» **WHAT YOU SHOULD DO**
In the material below, find the line that contains "## Code Structure" and the line that contains "shots, possession, etc.)", then write out exactly those two lines and everything between them.

» **ENTRIES PROVIDED**

========================================

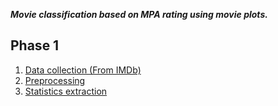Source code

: <b><i> Movie classification based on MPA rating using movie plots. </i></b>

## Phase 1
1. [Data collection (From IMDb)](https://github.com/AmirH-KHALI/MovieClassificationBasedOnMPARatingUsingPlot/blob/main/src/Data%20Collection.py)
2. [Preprocessing](https://github.com/AmirH-KHALI/MovieClassificationBasedOnMPARatingUsingPlot/blob/main/src/Preprocessing.py)
3. [Statistics extraction](https://github.com/AmirH-KHALI/MovieClassificationBasedOnMPARatingUsingPlot/blob/main/src/Stats.py)
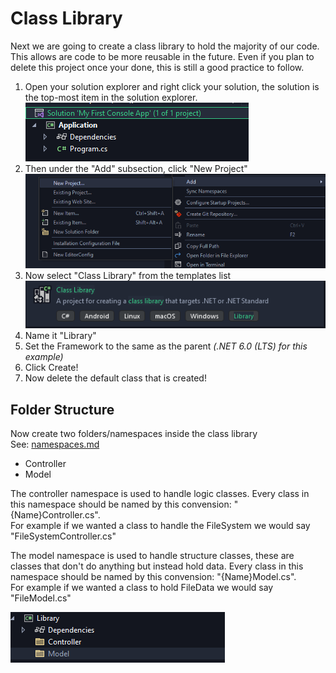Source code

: # Class Library

Next we are going to create a class library to hold the majority of our code.  This allows are code to be more reusable in the future. Even if you plan to delete this project once your done, this is still a good practice to follow.

1. Open your solution explorer and right click your solution, the solution is the top-most item in the solution explorer.\
   ![](<../../../.gitbook/assets/image (2).png>)
2. Then under the "Add" subsection, click "New Project"\
   ![](<../../../.gitbook/assets/image (7).png>)
3. Now select "Class Library" from the templates list\
   ![](<../../../.gitbook/assets/image (6).png>)
4. Name it "Library"
5. Set the Framework to the same as the parent _(.NET 6.0 (LTS) for this example)_
6. Click Create!
7. Now delete the default class that is created!

## Folder Structure

Now create two folders/namespaces inside the class library\
See: [namespaces.md](../../understanding-c/namespaces.md "mention")

* Controller
* Model

The controller namespace is used to handle logic classes. Every class in this namespace should be named by this convension: "{Name}Controller.cs". \
For example if we wanted a class to handle the FileSystem we would say "FileSystemController.cs"

The model namespace is used to handle structure classes, these are classes that don't do anything but instead hold data. Every class in this namespace should be named by this convension: "{Name}Model.cs". \
For example if we wanted a class to hold FileData we would say "FileModel.cs"

![](<../../../.gitbook/assets/image (4).png>)
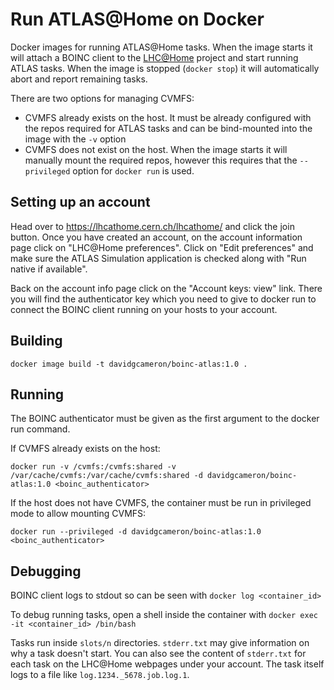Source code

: Run ATLAS@Home on Docker
========================

Docker images for running ATLAS@Home tasks. When the image starts it will attach a BOINC client to the [LHC@Home](https://lhcathome.cern.ch/lhcathome/) project and start running ATLAS tasks. When the image is stopped (`docker stop`) it will automatically abort and report remaining tasks.

There are two options for managing CVMFS:
* CVMFS already exists on the host. It must be already configured with the repos required for ATLAS tasks and can be bind-mounted into the image with the `-v` option
* CVMFS does not exist on the host. When the image starts it will manually mount the required repos, however this requires that the `--privileged` option for `docker run` is used.

Setting up an account
---------------------

Head over to https://lhcathome.cern.ch/lhcathome/ and click the join button. Once you have created an account, on the account information page click on "LHC@Home preferences". Click on "Edit preferences" and make sure the ATLAS Simulation application is checked along with "Run native if available".

Back on the account info page click on the "Account keys: view" link. There you will find the authenticator key which you need to give to docker run to connect the BOINC client running on your hosts to your account.

Building
--------

`docker image build -t davidgcameron/boinc-atlas:1.0 .`

Running
-------

The BOINC authenticator must be given as the first argument to the docker run command.

If CVMFS already exists on the host:

`docker run -v /cvmfs:/cvmfs:shared -v /var/cache/cvmfs:/var/cache/cvmfs:shared -d davidgcameron/boinc-atlas:1.0 <boinc_authenticator>`

If the host does not have CVMFS, the container must be run in privileged mode to allow mounting CVMFS:

`docker run --privileged -d davidgcameron/boinc-atlas:1.0 <boinc_authenticator>`

Debugging
---------

BOINC client logs to stdout so can be seen with `docker log <container_id>`

To debug running tasks, open a shell inside the container with `docker exec -it <container_id> /bin/bash`

Tasks run inside `slots/n` directories. `stderr.txt` may give information on why a task doesn't start. You can also see the content of `stderr.txt` for each task on the LHC@Home webpages under your account. The task itself logs to a file like `log.1234._5678.job.log.1`.
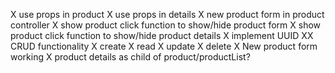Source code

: X use props in product
X use props in details
X new product form in product controller
X show product click function to show/hide product form
X show product click function to show/hide product details
X implement UUID
XX CRUD functionality
X   create
X   read
X   update
X   delete
X New product form working
X product details as child of product/productList?
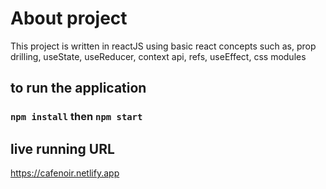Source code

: # About project

This project is written in reactJS using basic react concepts such as,
  prop drilling, useState, useReducer, context api, refs, useEffect, css modules

## to run the application
### `npm install` then `npm start`

## live running URL
https://cafenoir.netlify.app
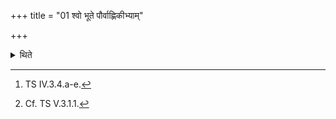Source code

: +++
title = "01 श्वो भूते पौर्वाह्णिकीभ्याम्"

+++

<details><summary>थिते</summary>

2. With dhruvakṣitiḥ...[^1] he places five Aśvinī-bricks.[^2]   

[^1]: TS IV.3.4.a-e.  

[^2]: Cf. TS V.3.1.1.   
</details>

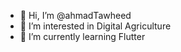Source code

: - 👋 Hi, I’m @ahmadTawheed
- 👀 I’m interested in Digital Agriculture
- 🌱 I’m currently learning Flutter


<!---
ahmadTawheed/ahmadTawheed is a ✨ special ✨ repository because its `README.md` (this file) appears on your GitHub profile.
You can click the Preview link to take a look at your changes.
--->

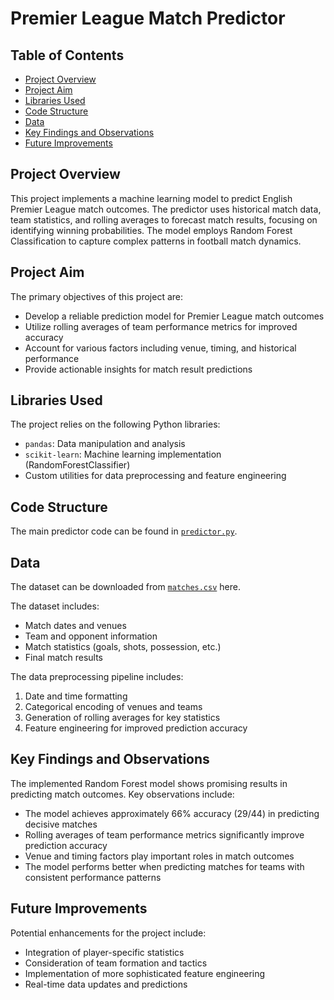 # Premier League Match Predictor

## Table of Contents
- [Project Overview](#project-overview)
- [Project Aim](#project-aim)
- [Libraries Used](#libraries-used)
- [Code Structure](#code-structure)
- [Data](#data)
- [Key Findings and Observations](#key-findings-and-observations)
- [Future Improvements](#future-improvements)


## Project Overview
This project implements a machine learning model to predict English Premier League match outcomes. The predictor uses historical match data, team statistics, and rolling averages to forecast match results, focusing on identifying winning probabilities. The model employs Random Forest Classification to capture complex patterns in football match dynamics.

## Project Aim
The primary objectives of this project are:
* Develop a reliable prediction model for Premier League match outcomes
* Utilize rolling averages of team performance metrics for improved accuracy
* Account for various factors including venue, timing, and historical performance
* Provide actionable insights for match result predictions

## Libraries Used
The project relies on the following Python libraries:
* `pandas`: Data manipulation and analysis
* `scikit-learn`: Machine learning implementation (RandomForestClassifier)
* Custom utilities for data preprocessing and feature engineering

## Code Structure
The main predictor code can be found in [`predictor.py`](./predictor.py). 

## Data
The dataset can be downloaded from [`matches.csv`](./data/matches.csv) here.

The dataset includes:
* Match dates and venues
* Team and opponent information
* Match statistics (goals, shots, possession, etc.)
* Final match results

The data preprocessing pipeline includes:
1. Date and time formatting
2. Categorical encoding of venues and teams
3. Generation of rolling averages for key statistics
4. Feature engineering for improved prediction accuracy

## Key Findings and Observations
The implemented Random Forest model shows promising results in predicting match outcomes. Key observations include:
* The model achieves approximately 66% accuracy (29/44) in predicting decisive matches
* Rolling averages of team performance metrics significantly improve prediction accuracy
* Venue and timing factors play important roles in match outcomes
* The model performs better when predicting matches for teams with consistent performance patterns

## Future Improvements
Potential enhancements for the project include:
* Integration of player-specific statistics
* Consideration of team formation and tactics
* Implementation of more sophisticated feature engineering
* Real-time data updates and predictions
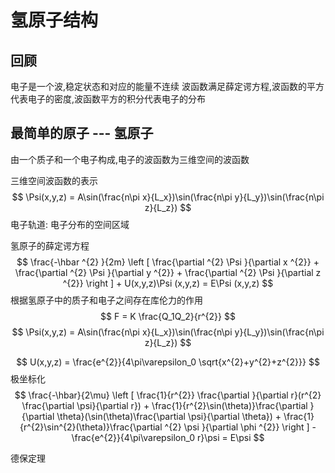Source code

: # 氢原子结构
## 回顾
电子是一个波,稳定状态和对应的能量不连续
波函数满足薛定谔方程,波函数的平方代表电子的密度,波函数平方的积分代表电子的分布
## 最简单的原子 --- 氢原子
由一个质子和一个电子构成,电子的波函数为三维空间的波函数

三维空间波函数的表示
$$
\Psi(x,y,z) = A\sin(\frac{n\pi x}{L_x})\sin(\frac{n\pi y}{L_y})\sin(\frac{n\pi z}{L_z})
$$
电子轨道: 电子分布的空间区域

氢原子的薛定谔方程
$$
\frac{-\hbar ^{2} }{2m} \left [ \frac{\partial ^{2} \Psi  }{\partial x ^{2}} +  \frac{\partial ^{2} \Psi  }{\partial y ^{2}} + \frac{\partial ^{2} \Psi  }{\partial z ^{2}} \right ] + U(x,y,z)\Psi (x,y,z) = E\Psi (x,y,z) 
$$
根据氢原子中的质子和电子之间存在库伦力的作用
$$
F = K \frac{Q_1Q_2}{r^{2}}
$$
$$
\Psi(x,y,z) = A\sin(\frac{n\pi x}{L_x})\sin(\frac{n\pi y}{L_y})\sin(\frac{n\pi z}{L_z})
$$

$$
U(x,y,z) = \frac{e^{2}}{4\pi\varepsilon_0 \sqrt{x^{2}+y^{2}+z^{2}}}
$$
极坐标化
$$
$$
$$
\frac{-\hbar}{2\mu} 
\left [ 
\frac{1}{r^{2}}
\frac{\partial }{\partial r}(r^{2}
\frac{\partial \psi}{\partial r}) +  
\frac{1}{r^{2}\sin(\theta)}\frac{\partial }{\partial \theta}(\sin(\theta)\frac{\partial \psi}{\partial \theta}) + 
\frac{1}{r^{2}\sin^{2}(\theta)}\frac{\partial ^{2} \psi  }{\partial \phi ^{2}} \right ] - \frac{e^{2}}{4\pi\varepsilon_0 r}\psi = E\psi
$$

德保定理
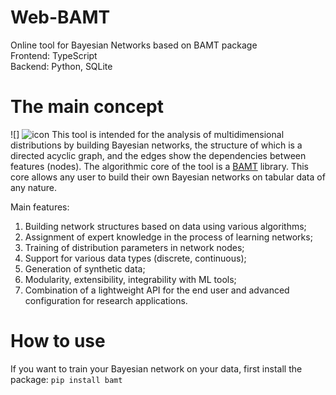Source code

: # Web-BAMT
Online tool for Bayesian Networks based on BAMT package<br>
Frontend: TypeScript <br>
Backend: Python, SQLite <br>

# The main concept
![] ![icon](https://user-images.githubusercontent.com/6116991/190202689-86890924-ea9e-4571-84cc-4fd8ca56cbc7.png|width=100px)
This tool is intended for the analysis of multidimensional distributions by building Bayesian networks, the structure of which is a directed acyclic graph, and the edges show the dependencies between features (nodes). The algorithmic core of the tool is a [BAMT](https://github.com/ITMO-NSS-team/BAMT) library. This core allows any user to build their own Bayesian networks on tabular data of any nature.

Main features:
1. Building network structures based on data using various algorithms;
2. Assignment of expert knowledge in the process of learning networks;
3. Training of distribution parameters in network nodes;
4. Support for various data types (discrete, continuous);
5. Generation of synthetic data;
6. Modularity, extensibility, integrability with ML tools;
7. Combination of a lightweight API for the end user and advanced configuration for research applications.

# How to use
If you want to train your Bayesian network on your data, first install the package: `pip install bamt`


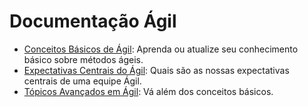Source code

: # Documentação Ágil

- [Conceitos Básicos de Ágil](./basics/): Aprenda ou atualize seu conhecimento básico sobre métodos ágeis.
- [Expectativas Centrais do Ágil](./core-expectations/): Quais são as nossas expectativas centrais de uma equipe Ágil.
- [Tópicos Avançados em Ágil](./advanced-topics/): Vá além dos conceitos básicos.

========================================

» **RESULT OF THE EXERCISE**
## Code Structure
The main predictor code can be found in [`predictor.py`](./predictor.py). 

## Data
The dataset can be downloaded from [`matches.csv`](./data/matches.csv) here.

The dataset includes:
* Match dates and venues
* Team and opponent information
* Match statistics (goals, shots, possession, etc.)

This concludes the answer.